To fetch a web page content as a string:

html = urlread(‘https://www.example.com/‘) ;

We get entire website HTML stored for string processing.

Extract sample JSON data from a REST API URL:

response = urlread([‘https://api.sample.com/data?param1=5‘,... 
     ‘token=my_auth_token‘]) ;
jsonData = jsondecode(response) ; % JSON to MATLAB struct 

Here JSON string fetched from web API is parsed into MATLAB structs.

Bidirectional Python Integration

We can invoke Python from MATLAB and vice-versa:

str = py.importlib.import_module(‘pythonModule‘).processString(inputStr)

This Python string processing can be directly accessed in MATLAB code.

For calling MATLAB from Python, matrices can be converted to NumPy arrays.

Excel and Google Sheets Interface

Use the MATLAB Excel API to directly read/write Excel sheets from MATLAB without files.

Similarly, the Spreadsheet Interface allows accessing Google Sheets for importing online shared string data.

Displaying Strings in MATLAB UI

We can show strings in MATLAB app UI labels, messages etc:

import mlapp.*
ui = Uifigure(‘Visible‘,true);
uicontrol(ui,‘Style‘,‘text‘,‘String‘,‘Hello World!‘); 

This displays the given text in app window. Useful for interfaces and dashboards to render parsed string data.

Best Practices for String Processing

Based on my experience as a professional developer, here are some key things to consider:

Validate and preprocess raw string data before usage in business logic. Remove special chars, format inconsistencies through functions like strtrim(), erase(), strrep() etc.

Use cell arrays to hold large tabular string data read from multiple files and databases. Easy to index and iterate over rows/columns.

If frequent string updates are needed, consider preallocating character array over dynamic cell array growth. Arrays have faster access.

Take advantage of vectorization wherever possible. Operate on entire string array in one go instead of slow loops.

Learn regular expressions properly as they form a core technique for almost all string analytics needs.

Always profile scripts before conducting large production runs. Check current memory usage with whos during execution.

Limitations of Handling Strings in MATLAB

While MATLAB offers comprehensive capabilities, some challenges to note:

  • File I/O functions have limited parsing logic compared to specialized text processors
  • Advanced Unicode support lacking in some functions
  • Handling strings as cell arrays can be slow if not preallocated
  • Vector functions might behave unexpectedly for non-ASCII characters
  • Nested cell/struct access can impact performance in case of convoluted string data

So choose built-in functions judiciously based on your problem needs and profiling.

Conclusion

Efficient string manipulation empowers us to extract valuable insights from text data. This extensive guide covered the key techniques for taking string inputs from diverse sources – including users, files, web APIs and external programs.

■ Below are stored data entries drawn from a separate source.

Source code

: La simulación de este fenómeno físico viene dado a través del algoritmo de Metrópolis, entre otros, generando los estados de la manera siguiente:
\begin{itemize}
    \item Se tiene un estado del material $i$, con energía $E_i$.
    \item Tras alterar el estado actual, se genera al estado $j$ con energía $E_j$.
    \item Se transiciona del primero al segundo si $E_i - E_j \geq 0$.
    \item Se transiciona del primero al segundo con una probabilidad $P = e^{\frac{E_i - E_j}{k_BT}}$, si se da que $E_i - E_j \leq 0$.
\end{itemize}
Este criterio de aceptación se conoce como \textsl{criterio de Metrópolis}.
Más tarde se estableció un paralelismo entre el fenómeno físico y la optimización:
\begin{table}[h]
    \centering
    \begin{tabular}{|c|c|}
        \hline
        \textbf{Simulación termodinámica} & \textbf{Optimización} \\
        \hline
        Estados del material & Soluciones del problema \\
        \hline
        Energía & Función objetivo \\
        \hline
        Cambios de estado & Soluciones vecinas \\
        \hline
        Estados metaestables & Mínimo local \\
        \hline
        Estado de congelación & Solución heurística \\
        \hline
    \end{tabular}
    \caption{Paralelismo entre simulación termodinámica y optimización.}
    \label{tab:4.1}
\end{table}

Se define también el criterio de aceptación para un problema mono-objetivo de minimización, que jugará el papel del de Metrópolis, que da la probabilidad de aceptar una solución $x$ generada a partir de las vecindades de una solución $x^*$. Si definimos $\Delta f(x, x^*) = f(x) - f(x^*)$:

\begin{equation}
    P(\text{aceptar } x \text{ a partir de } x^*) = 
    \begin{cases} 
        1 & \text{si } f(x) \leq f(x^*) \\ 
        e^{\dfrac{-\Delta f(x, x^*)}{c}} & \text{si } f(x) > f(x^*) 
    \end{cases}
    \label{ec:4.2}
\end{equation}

We explored the input(), textscan() and JSON parsing functions illustrating them with realistic examples. Detailed explanations were provided for handling multi-line strings, validation checks, concatenation/splits and regular expression usage. Comparative analysis was presented on performance of string arrays vs. cell arrays. Integration options with Excel/Google Sheets and Python for bidirectional access were also discussed.

By mastering these string processing capabilities and applying suitable best practices, you can develop robust programs and interfaces for taking raw string input and converting them into meaningful information.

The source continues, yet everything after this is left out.